By Shawn Brouse
Selinsgrove Speedway is set to cap off the 2009 season with the eighth annual Open for 358 sprints Saturday at 7 p.m..
Etters driver Pat Cannon has to be the favorite to claim the biggest event of the season for the weekly division aboard the Highlands No. 3 machine.
Cannon is the two-time, defending Open winner and a seven-time victor at the track this year.
This year's race pays $3,000 for 30 laps of work and although Cannon is the favorite, that's not to say he's not worried about the competition.
"Usually your normal guys," Cannon says of who he's most worried about keeping him from three-peating in the Open.
"Obviously (T.J.) Stutts has gotten faster the last couple weeks and (Blane) Heimbach's been hit or miss and you never know when Nate's going to put one together," Cannon said of newly crowned track champion Nate Snyder of Halifax.
Snyder identifies Cannon as his biggest nemesis to picking up his first win of the season at the track in the Open, despite claiming the title.
"I tell you what, he's definitely going to be good but he's definitely beatable," Snyder says of Cannon.
"There were nights when we were close to him.
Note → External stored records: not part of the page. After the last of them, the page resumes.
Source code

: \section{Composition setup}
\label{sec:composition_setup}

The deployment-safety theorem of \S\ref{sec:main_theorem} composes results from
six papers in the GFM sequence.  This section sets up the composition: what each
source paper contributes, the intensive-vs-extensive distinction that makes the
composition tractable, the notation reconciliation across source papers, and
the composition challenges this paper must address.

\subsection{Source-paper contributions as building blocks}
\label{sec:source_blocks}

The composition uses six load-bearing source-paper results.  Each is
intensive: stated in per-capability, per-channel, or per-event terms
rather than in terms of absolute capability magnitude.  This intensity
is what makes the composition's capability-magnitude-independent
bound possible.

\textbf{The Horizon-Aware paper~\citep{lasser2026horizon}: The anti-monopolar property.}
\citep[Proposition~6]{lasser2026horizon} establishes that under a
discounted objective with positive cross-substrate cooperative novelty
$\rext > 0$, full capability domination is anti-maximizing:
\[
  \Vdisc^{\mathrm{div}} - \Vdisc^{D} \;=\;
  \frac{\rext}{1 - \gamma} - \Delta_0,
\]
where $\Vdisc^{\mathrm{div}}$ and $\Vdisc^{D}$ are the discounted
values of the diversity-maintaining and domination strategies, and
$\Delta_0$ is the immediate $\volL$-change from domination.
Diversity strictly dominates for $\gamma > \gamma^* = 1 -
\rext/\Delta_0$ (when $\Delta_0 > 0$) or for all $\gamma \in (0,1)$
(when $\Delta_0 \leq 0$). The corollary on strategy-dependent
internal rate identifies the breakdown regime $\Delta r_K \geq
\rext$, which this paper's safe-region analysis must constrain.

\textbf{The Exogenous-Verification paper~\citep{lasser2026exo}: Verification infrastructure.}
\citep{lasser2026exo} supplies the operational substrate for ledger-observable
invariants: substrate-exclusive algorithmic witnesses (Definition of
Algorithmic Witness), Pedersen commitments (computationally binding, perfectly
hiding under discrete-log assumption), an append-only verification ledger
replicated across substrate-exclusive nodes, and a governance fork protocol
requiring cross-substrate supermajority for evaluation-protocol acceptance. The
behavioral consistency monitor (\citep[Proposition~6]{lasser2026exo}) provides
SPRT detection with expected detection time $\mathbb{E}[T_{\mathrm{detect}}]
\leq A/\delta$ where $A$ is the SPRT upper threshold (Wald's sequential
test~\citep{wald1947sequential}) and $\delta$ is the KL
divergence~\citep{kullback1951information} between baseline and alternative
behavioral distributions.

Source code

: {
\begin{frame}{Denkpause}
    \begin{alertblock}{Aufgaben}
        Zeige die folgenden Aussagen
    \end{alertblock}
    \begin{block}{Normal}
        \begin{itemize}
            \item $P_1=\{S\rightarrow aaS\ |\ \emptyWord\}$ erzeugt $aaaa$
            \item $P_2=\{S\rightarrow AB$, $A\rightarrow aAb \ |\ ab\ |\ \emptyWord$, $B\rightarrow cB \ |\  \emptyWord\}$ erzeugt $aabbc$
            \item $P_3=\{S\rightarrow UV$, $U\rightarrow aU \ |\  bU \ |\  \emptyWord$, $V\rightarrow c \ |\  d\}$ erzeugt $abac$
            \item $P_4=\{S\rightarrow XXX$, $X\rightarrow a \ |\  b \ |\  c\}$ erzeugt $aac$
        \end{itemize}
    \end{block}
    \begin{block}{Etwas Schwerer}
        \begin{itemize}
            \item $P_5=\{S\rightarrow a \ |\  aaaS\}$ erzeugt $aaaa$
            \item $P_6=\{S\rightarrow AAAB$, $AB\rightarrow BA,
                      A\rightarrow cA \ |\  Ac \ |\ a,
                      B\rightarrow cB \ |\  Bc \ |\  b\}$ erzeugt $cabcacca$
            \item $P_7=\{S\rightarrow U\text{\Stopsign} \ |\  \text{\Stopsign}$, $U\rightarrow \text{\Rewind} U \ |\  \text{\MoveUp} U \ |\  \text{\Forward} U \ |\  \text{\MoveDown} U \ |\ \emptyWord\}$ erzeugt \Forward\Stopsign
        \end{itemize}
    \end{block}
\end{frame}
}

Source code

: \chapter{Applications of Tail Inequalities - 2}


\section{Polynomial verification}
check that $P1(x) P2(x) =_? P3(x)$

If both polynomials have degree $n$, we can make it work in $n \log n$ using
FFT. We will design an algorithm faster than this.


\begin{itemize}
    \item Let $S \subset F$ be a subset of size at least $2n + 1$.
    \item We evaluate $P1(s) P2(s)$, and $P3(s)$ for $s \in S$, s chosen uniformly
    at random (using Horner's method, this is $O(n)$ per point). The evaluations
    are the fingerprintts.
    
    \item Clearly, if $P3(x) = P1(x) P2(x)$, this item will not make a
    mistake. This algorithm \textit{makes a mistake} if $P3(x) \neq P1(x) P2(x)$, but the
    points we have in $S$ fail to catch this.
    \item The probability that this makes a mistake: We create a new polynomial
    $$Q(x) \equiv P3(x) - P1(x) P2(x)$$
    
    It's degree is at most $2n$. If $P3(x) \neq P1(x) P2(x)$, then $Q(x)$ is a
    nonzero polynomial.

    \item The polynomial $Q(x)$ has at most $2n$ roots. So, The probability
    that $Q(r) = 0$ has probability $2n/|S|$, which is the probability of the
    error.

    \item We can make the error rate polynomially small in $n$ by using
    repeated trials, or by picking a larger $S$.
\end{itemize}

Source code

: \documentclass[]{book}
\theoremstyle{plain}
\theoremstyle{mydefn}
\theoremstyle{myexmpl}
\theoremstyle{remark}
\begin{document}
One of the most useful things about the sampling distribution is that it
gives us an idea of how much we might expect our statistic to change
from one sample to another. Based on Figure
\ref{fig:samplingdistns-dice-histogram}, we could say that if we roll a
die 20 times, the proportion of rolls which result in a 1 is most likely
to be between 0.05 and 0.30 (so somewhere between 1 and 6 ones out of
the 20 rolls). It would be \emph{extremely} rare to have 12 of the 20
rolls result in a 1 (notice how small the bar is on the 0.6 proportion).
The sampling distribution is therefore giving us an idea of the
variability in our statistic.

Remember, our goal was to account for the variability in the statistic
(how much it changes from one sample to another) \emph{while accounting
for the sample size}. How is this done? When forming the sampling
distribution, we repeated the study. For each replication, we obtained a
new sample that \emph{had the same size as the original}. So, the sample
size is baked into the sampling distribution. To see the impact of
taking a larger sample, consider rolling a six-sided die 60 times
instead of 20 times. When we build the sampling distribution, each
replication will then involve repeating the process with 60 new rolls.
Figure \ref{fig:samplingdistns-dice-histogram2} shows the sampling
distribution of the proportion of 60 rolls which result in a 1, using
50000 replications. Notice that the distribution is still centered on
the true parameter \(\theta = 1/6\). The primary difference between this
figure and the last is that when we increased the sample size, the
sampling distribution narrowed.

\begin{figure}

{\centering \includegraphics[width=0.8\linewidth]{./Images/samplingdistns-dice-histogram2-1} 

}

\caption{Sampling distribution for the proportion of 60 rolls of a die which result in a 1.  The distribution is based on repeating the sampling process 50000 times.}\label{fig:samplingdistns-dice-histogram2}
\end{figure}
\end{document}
We gotta go with our A game and give it 100 percent but them boys there, they got their program together," he says of the Cannon/Highlands team.
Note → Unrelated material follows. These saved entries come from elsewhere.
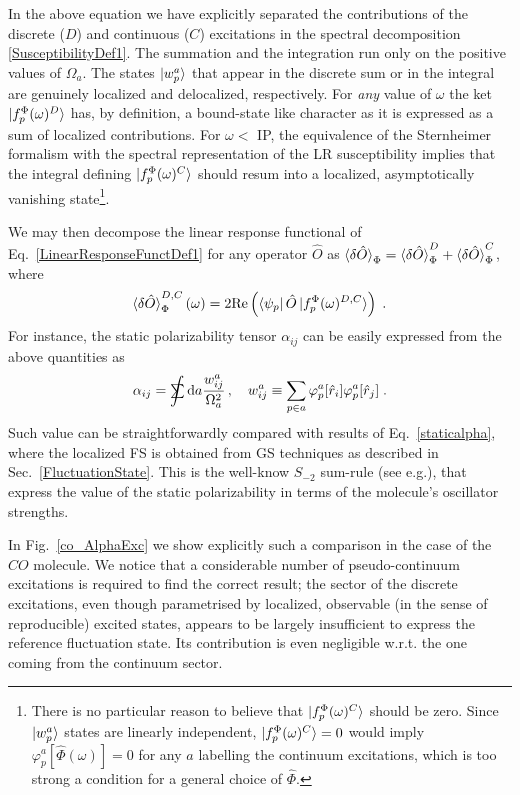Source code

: \documentclass[reprint,aps,prb]{revtex4-1}
\newcommand{\dd}{{\rm d}}
\newcommand{\sint}{\mathrlap{\displaystyle\int}
\mathrlap{\textstyle\sum}
\phantom{\mathrlap{\displaystyle
\int}\textstyle\sum}}
\newcommand{\be}{\begin{equation}}
\newcommand{\ee}{\end{equation}}
\newcommand{\lb}{\label}
\newcommand{\op}[1]{\hat {#1}}
\newcommand{\fscd}[1]{\ket{f_p^\Phi(\omega)^{#1}}}
\begin{document}
In the above equation we have explicitly separated the contributions of the discrete ($D$) and continuous ($C$) excitations 
in the spectral decomposition \eqref{SusceptibilityDef1}.
The summation and the integration run only on the positive values of $\Omega_a$.
The states $\ket{w_p^a}$ that appear in the discrete sum 
or in the integral are genuinely localized and delocalized, respectively.
For \emph{any} value of $\omega$ the ket $\fscd{D}$ has, by definition, a bound-state like
character as it is expressed as a sum of localized contributions.
For $\omega <$ IP, the equivalence of the Sternheimer formalism with the spectral representation of the LR susceptibility implies that the integral defining
$\fscd{C}$ should resum into a localized, asymptotically vanishing state\footnote{There is no particular reason to believe that $\fscd{C}$ should be
zero. Since $\ket{w_p^a}$ states are linearly independent, 
$\fscd{C}=0$ would imply
$\varphi_p^a[\op \Phi(\omega)]=0$ for any $a$ labelling the continuum excitations,
which is too strong a condition for a general choice of $\op \Phi$.}.

We may then decompose the linear response functional of Eq.~\eqref{LinearResponseFunctDef1}
for any operator $\op O$ as $\braket{\delta\op O}_\Phi=\braket{\delta\op O}^D_\Phi +
\braket{\delta\op O}^C_\Phi$, where
\be
\braket{\delta\op O}^{D,C}_\Phi(\omega) = 
2 \mathrm{Re}\left(\bra{\psi_p} \op O \fscd{D,C} \right)\;.
\ee
For instance, the static polarizability tensor $\alpha_{ij}$ can be easily expressed
from the above quantities as
\be\lb{sminus2}
\alpha_{ij} = \sint \dd a \frac{w^a_{ij}}{\Omega_a^2}\,, \quad w^a_{ij} \equiv \sum_{p\in a} \varphi_p^a[\op r_i]\varphi_p^a[\op r_j]\;.
\ee
Such value can be straightforwardly compared with results of Eq.~\eqref{staticalpha}, where the localized FS is obtained from GS techniques as 
described in Sec.~\ref{FluctuationState}.
This is the well-know $S_{-2}$ sum-rule (see e.g.\cite{Wagner2012}), that express the value of the static polarizability
in terms of the molecule's oscillator strengths.

In Fig.~\ref{co_AlphaExc} we show explicitly such a comparison in the case of the $CO$ molecule.
We notice that a considerable number of pseudo-continuum excitations is required
to find the correct result; the sector of the discrete excitations, even though 
parametrised by localized, observable (in the sense of reproducible) excited states,
appears to be largely insufficient to express the reference fluctuation state. Its contribution is even negligible w.r.t.
the one coming from the continuum sector.
\end{document}
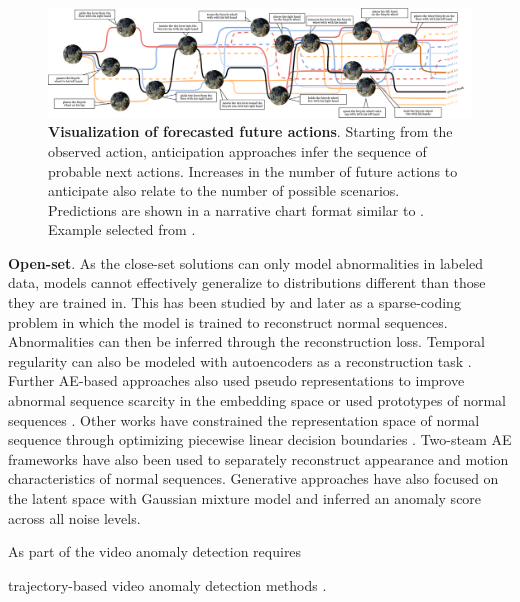 \documentclass[smallextended,twocolumn,natbib]{svjour3}
\begin{document}
\begin{figure}[!ht]
    \centering
    \includegraphics[width=\linewidth,trim={0cm 0 0cm 0},clip]{figs/narrative_chart_ego_exo.pdf}
    \caption{\textbf{Visualization of forecasted future actions}. Starting from the observed action, anticipation approaches infer the sequence of probable next actions. Increases in the number of future actions to anticipate also relate to the number of possible scenarios. Predictions are shown in a narrative chart format similar to \citep{randal2009movie}.
    Example selected from \citep{grauman2024ego}.} 
    \label{fig:narration_chart}
\end{figure}

\noindent
\textbf{Open-set}. As the close-set solutions can only model abnormalities in labeled data, models cannot effectively generalize to distributions different than those they are trained in. This has been studied by \citet{zhao2011online} and later \citet{luo2017revisit} as a sparse-coding \citep{lee2006efficient} problem in which the model is trained to reconstruct normal sequences. Abnormalities can then be inferred through the reconstruction loss. Temporal regularity can also be modeled with autoencoders as a reconstruction task \citep{hasan2016learning}. Further AE-based approaches also used pseudo representations to improve abnormal sequence scarcity in the embedding space \citep{astrid2021synthetic,astrid2021learning} or used prototypes of normal sequences \citep{park2020learning}. Other works have constrained the representation space of normal sequence through optimizing piecewise linear decision boundaries \citep{wang2019gods}. Two-steam AE frameworks \citep{cho2022unsupervised,nguyen2019anomaly} have also been used to separately reconstruct appearance and motion characteristics of normal sequences. Generative approaches \citep{micorek2024mulde} have also focused on the latent space with Gaussian mixture model and inferred an anomaly score across all noise levels.

As part of the video anomaly detection requires 
\citep{fioresi2023ted}

trajectory-based video anomaly detection methods
\citep{markovitz2020graph,morais2019learning,flaborea2023multimodal,stergiou2024holistic}.
\end{document}
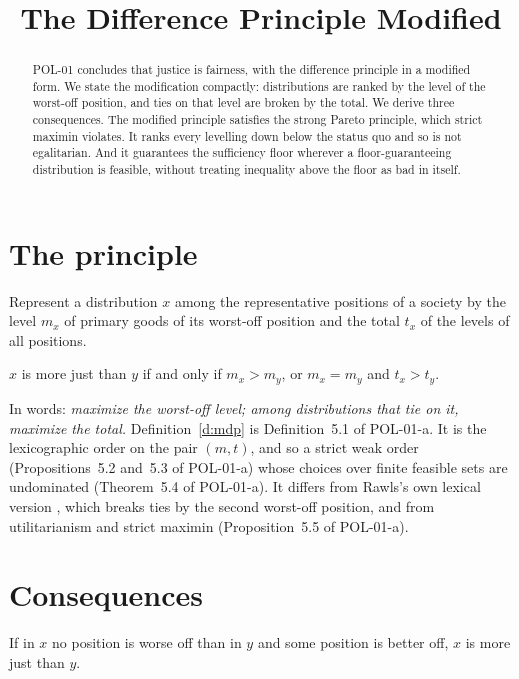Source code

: \documentclass{situationist-preprint}
\title{The Difference Principle Modified}
\begin{document}
\maketitle

\begin{abstract}
POL-01 concludes that justice is fairness, with the difference principle in a modified form. We state the modification compactly: distributions are ranked by the level of the worst-off position, and ties on that level are broken by the total. We derive three consequences. The modified principle satisfies the strong Pareto principle, which strict maximin violates. It ranks every levelling down below the status quo and so is not egalitarian. And it guarantees the sufficiency floor wherever a floor-guaranteeing distribution is feasible, without treating inequality above the floor as bad in itself.
\end{abstract}

\section{The principle}

Represent a distribution $x$ among the representative positions of a society by the level $m_x$ of primary goods of its worst-off position and the total $t_x$ of the levels of all positions.

\begin{definition}\label{d:mdp}
$x$ is more just than $y$ if and only if $m_x > m_y$, or $m_x = m_y$ and $t_x > t_y$.
\end{definition}

In words: \emph{maximize the worst-off level; among distributions that tie on it, maximize the total.} Definition~\ref{d:mdp} is Definition~5.1 of POL-01-a. It is the lexicographic order on the pair $(m, t)$, and so a strict weak order (Propositions~5.2 and~5.3 of POL-01-a) whose choices over finite feasible sets are undominated (Theorem~5.4 of POL-01-a). It differs from Rawls's own lexical version \citep[\S 13]{Rawls1971}, which breaks ties by the second worst-off position, and from utilitarianism and strict maximin (Proposition~5.5 of POL-01-a).

\section{Consequences}

\begin{proposition}\label{p:pareto}
If in $x$ no position is worse off than in $y$ and some position is better off, $x$ is more just than $y$.
\end{proposition}
\end{document}
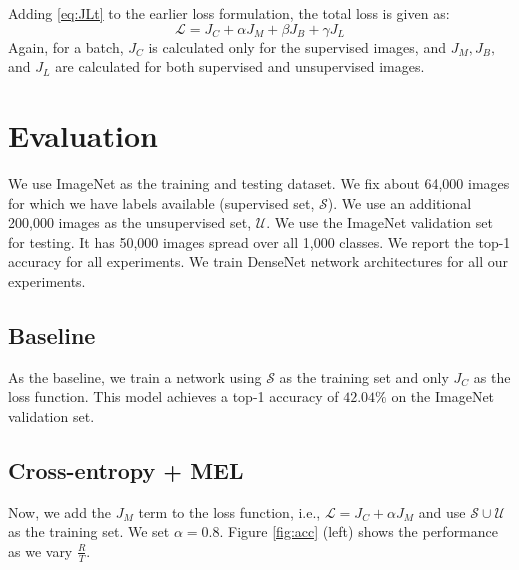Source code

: \documentclass[runningheads]{llncs}
\begin{document}
Adding \eqref{eq:JLt} to the earlier loss formulation, the total loss is given as:
\begin{equation}
	\mathcal{L} = J_C + \alpha J_M + \beta J_B + \gamma J_L
\end{equation}
Again, for a batch, $J_C$ is calculated only for the supervised images, and $J_M, J_B, $ and $J_L$
are calculated for both supervised and unsupervised images.


\section{Evaluation}
We use ImageNet as the training and testing dataset. We fix about 64,000 images for which
we have labels available (supervised set, $\mathcal{S}$). We use an additional 200,000 images as the
unsupervised set, $\mathcal{U}$. We use the ImageNet validation set for testing. It has 50,000
images spread over all 1,000 classes. We report the top-1 accuracy for all experiments. We train
DenseNet network architectures for all our experiments.

\subsection{Baseline}
As the baseline, we train a network using $\mathcal{S}$ as the training set and only $J_C$ as the loss
function. This model achieves a top-1 accuracy of $42.04\%$ on the ImageNet validation set. 

\subsection{Cross-entropy + MEL}
Now, we add the $J_M$ term to the loss function, i.e., $\mathcal{L} = J_C + \alpha
J_M$ and use $\mathcal{S} \cup \mathcal{U}$ as the training set. We set $\alpha = 0.8$. Figure
\ref{fig:acc} (left) shows the performance as we vary $\frac{R}{T}$.
\end{document}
As a two-time winner at the track this year and one-time 358 Open winner in 2005, Selinsgrove's Blane Heimbach feels he does have a shot at Cannon this weekend despite his own lack of consistent speed this year.
"I'm not really worried about stopping the three, cause if I have my car the way I need it, I won't have a problem," Heimbach says.
"He's just had his car really, really good, but he's beatable. But you gotta get your car right.
"You just gotta do everything you possibly can to put yourself in a position to win that race and that's what we plan on doing and if it works out for us it does and if not, then back to the drawing board again," said Heimbach.
Both Cannon and Heimbach expressed dismay that the marquee event for 358s at the track has seen a reduction in purse this year, paying $2,000 less to the winner than last year.
"Is it a disappointment? Heck yeah! It's always kind of scary when it goes down. And that could be a route to go back down the following year," Heimbach notes.
Cannon says he'd like to see the purse for the 358 Open mirror or better that of the 410s at the track instead of being less.
"You never want to go backwards or regress, you want to feel like you're moving forward and it is like you'd almost like to see the 358s get the bigger purse than the 410s, the way it's gone the last couple years," Cannon says of the track's trend in recent seasons of producing better fields of 358s and better racing.
But in the end, Cannon sums up everyone's game plan for Saturday night the best.
"You just gotta' be on your toes and go after it."